--- START ---

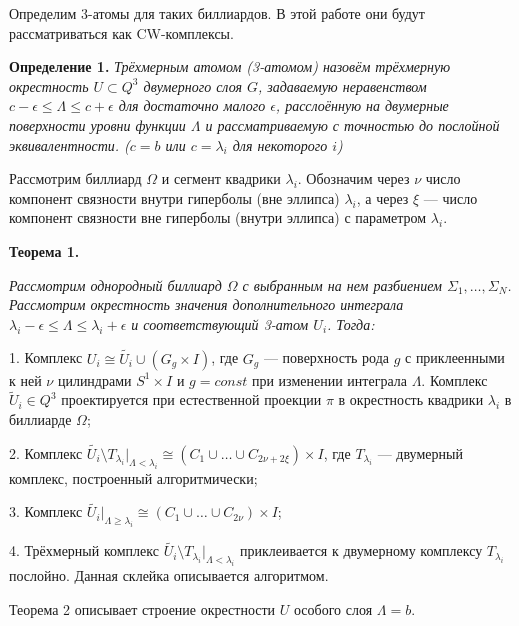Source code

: Определим 3-атомы для таких биллиардов. В этой работе они будут рассматриваться как CW-комплексы.

\textbf{Определение 1.} { \it Трёхмерным атомом (3-атомом) назо\-вём трёхмерную окрестность $U \subset Q^3$ двумерного слоя $G$, зада\-ваемую неравенством $c - \epsilon \leq \Lambda \leq c + \epsilon$ для достаточно малого $\epsilon$, расслоённую на двумерные поверхности уровни функции $\Lambda$ и рассматриваемую с точностью до послойной экви\-вален\-тности. ($c = b$ или $c = \lambda_i$ для некоторого $i$)}

Рассмотрим биллиард $\Omega$ и сегмент квадрики $\lambda_i$. Обоз\-начим через $\nu$ число компонент связности внутри гиперболы (вне эллипса) $\lambda_i$, а через $\xi$ --- число компонент связности вне гиперболы (внутри эллипса) с параметром $\lambda_i$.

\textbf{Теорема 1.}
	{\it Рассмотрим однородный биллиард $\Omega$ с выб\-ран\-ным на нем разбиением $\Sigma_1, \ldots, \Sigma_N$. Рассмотрим окрест\-ность значения дополнительного интеграла $\lambda_i - \epsilon \leq \Lambda \leq \lambda_i + \epsilon$ и соответствующий 3-атом $U_i$. Тогда:

	1. Комплекс $U_i \cong \tilde{U_i} \cup (G_g \times I)$, где $G_g$ --- поверхность рода $g$ с приклеенными к ней $\nu$ цилиндрами $S^1 \times I$ и $g = const$ при изменении интеграла $\Lambda$. Комплекс $\tilde U_i \in Q^3$ проектируется при естественной проекции $\pi$ в окрестность квадрики $\lambda_i$ в биллиарде $\Omega$;

	2. Комплекс $\tilde{U_i} \setminus T_{\lambda_i} |_{\Lambda < \lambda_i} \cong (C_1 \cup \ldots \cup C_{2\nu+2\xi}) \times I$, где $T_{\lambda_i} $ --- двумерный комплекс, построенный алгорит\-мически;

	3. Комплекс $\tilde{U_i} |_{\Lambda \geq \lambda_i} \cong (C_1 \cup \ldots \cup C_{2\nu}) \times I$;

	4. Трёхмерный комплекс $\tilde{U_i} \setminus T_{\lambda_i} |_{\Lambda < \lambda_i}$ прик\-леи\-вается к двумерному комплексу $T_{\lambda_i}$ послойно. Данная склей\-ка описы\-вается алгоритмом.
}

Теорема 2 описывает строение окрестности $U$ особого слоя $\Lambda = b$.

--- END ---

From the line that contains "4. Трёхмерный комплекс" through the last line of the records above, copy every line exactly and leave out the rest.

- EXERCISE OUTPUT:
	4. Трёхмерный комплекс $\tilde{U_i} \setminus T_{\lambda_i} |_{\Lambda < \lambda_i}$ прик\-леи\-вается к двумерному комплексу $T_{\lambda_i}$ послойно. Данная склей\-ка описы\-вается алгоритмом.
}

Теорема 2 описывает строение окрестности $U$ особого слоя $\Lambda = b$.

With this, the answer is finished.